Exercise input: Begin
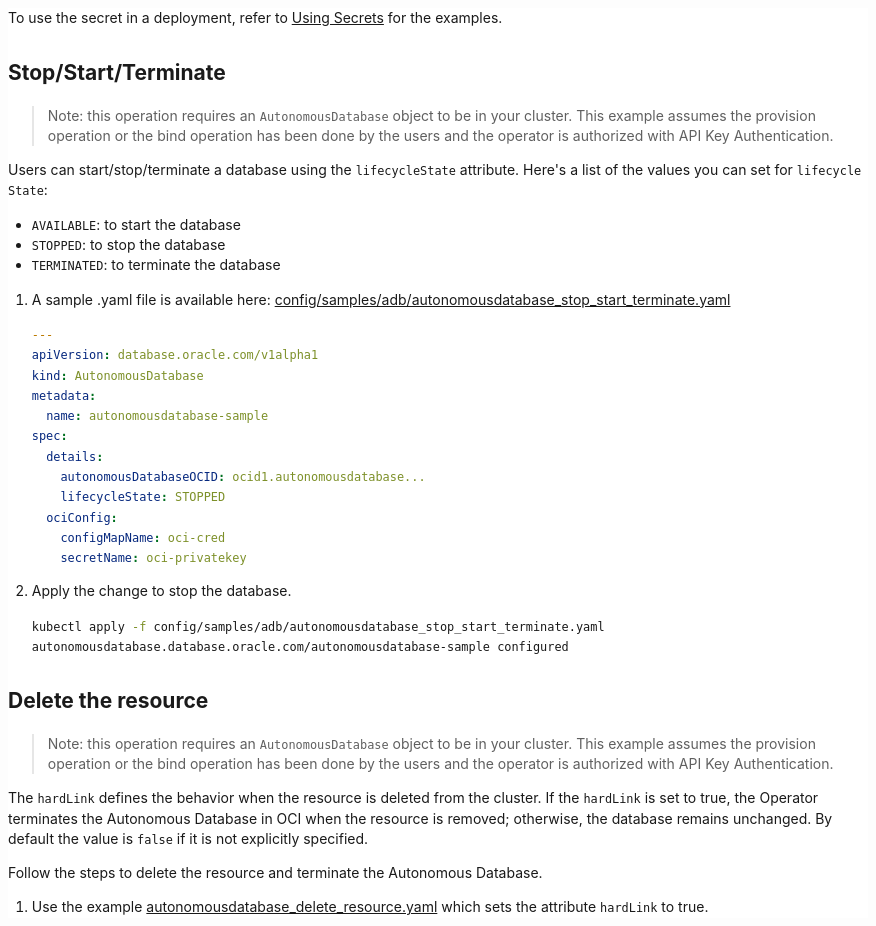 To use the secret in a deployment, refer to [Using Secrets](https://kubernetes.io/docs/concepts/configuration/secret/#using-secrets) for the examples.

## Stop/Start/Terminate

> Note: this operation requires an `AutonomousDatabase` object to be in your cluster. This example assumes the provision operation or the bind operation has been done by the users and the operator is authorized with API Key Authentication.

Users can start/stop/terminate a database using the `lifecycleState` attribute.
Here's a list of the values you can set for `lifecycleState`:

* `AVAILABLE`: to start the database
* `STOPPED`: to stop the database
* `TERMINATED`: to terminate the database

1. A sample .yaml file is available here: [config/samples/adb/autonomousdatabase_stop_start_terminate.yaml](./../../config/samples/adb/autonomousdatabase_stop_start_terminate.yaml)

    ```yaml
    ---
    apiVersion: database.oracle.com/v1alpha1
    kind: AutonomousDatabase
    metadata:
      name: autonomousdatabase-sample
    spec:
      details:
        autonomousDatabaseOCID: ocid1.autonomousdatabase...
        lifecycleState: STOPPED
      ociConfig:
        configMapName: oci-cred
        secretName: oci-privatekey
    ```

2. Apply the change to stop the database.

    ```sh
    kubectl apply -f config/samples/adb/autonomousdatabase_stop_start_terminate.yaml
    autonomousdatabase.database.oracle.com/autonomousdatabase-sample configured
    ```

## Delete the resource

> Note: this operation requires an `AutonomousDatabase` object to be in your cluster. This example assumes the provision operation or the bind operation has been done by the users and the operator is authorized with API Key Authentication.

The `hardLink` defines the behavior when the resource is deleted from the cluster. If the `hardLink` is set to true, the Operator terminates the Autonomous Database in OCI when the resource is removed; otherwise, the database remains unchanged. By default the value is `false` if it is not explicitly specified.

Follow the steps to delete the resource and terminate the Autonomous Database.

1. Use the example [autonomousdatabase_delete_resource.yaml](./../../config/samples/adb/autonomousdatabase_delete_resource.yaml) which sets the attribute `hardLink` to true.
Exercise input: End
Your task -
For this exercise, return every line from the data that holds the string "oracle".

Exercise output -
    apiVersion: database.oracle.com/v1alpha1
    autonomousdatabase.database.oracle.com/autonomousdatabase-sample configured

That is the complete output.